(Collected data)
►

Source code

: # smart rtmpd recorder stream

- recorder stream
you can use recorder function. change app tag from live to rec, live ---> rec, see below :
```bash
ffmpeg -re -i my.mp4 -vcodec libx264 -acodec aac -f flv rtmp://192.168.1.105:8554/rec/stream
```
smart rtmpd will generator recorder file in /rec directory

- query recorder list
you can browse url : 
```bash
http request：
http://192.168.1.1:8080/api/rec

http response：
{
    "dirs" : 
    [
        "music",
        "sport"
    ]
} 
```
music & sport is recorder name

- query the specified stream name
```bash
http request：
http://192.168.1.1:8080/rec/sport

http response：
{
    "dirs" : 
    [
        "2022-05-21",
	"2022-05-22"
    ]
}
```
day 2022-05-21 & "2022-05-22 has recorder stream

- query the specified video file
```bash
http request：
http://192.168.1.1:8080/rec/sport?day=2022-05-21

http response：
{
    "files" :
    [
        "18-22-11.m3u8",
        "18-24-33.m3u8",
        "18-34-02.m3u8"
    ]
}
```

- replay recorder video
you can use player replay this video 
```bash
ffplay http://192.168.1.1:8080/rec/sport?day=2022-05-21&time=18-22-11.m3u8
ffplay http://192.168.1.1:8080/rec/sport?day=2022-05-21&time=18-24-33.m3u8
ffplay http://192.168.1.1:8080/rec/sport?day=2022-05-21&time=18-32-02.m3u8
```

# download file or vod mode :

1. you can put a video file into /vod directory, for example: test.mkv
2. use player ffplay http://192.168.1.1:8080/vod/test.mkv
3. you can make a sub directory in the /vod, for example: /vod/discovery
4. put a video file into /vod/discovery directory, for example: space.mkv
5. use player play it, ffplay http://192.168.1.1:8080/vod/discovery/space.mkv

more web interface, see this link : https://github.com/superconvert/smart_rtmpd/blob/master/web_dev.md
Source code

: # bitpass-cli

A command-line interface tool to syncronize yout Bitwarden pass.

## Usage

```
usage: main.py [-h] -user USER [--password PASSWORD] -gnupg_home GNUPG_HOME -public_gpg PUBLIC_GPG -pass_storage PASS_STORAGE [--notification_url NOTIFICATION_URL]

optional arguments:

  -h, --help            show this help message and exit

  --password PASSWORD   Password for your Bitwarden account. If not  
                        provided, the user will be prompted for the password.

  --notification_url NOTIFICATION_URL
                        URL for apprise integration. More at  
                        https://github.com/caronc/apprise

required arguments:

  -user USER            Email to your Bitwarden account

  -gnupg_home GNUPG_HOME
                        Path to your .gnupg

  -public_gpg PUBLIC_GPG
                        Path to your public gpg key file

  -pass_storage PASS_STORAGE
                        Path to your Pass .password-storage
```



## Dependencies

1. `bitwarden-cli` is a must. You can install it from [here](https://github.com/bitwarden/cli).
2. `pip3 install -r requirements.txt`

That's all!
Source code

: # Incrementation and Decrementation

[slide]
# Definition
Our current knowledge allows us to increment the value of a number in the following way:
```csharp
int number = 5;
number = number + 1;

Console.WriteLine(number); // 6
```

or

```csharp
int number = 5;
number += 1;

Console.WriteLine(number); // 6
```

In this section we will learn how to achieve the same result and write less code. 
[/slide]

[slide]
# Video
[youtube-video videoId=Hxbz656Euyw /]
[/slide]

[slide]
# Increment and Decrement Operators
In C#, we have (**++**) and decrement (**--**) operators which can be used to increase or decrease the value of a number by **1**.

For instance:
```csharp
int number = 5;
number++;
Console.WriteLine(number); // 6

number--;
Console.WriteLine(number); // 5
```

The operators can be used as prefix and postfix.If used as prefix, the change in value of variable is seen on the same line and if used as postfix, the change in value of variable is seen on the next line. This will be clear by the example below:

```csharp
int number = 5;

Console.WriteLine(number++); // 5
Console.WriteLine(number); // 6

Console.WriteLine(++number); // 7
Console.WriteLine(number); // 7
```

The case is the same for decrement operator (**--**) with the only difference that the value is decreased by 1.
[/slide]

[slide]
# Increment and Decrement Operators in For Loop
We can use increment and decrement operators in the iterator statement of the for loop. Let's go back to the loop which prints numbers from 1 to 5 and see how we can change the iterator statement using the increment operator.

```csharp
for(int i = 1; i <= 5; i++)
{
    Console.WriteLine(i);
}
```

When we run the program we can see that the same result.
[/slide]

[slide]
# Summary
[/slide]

◄

Report every line of the records that contains the word "change".

Task solution
you can use recorder function. change app tag from live to rec, live ---> rec, see below :
The operators can be used as prefix and postfix.If used as prefix, the change in value of variable is seen on the same line and if used as postfix, the change in value of variable is seen on the next line. This will be clear by the example below:
We can use increment and decrement operators in the iterator statement of the for loop. Let's go back to the loop which prints numbers from 1 to 5 and see how we can change the iterator statement using the increment operator.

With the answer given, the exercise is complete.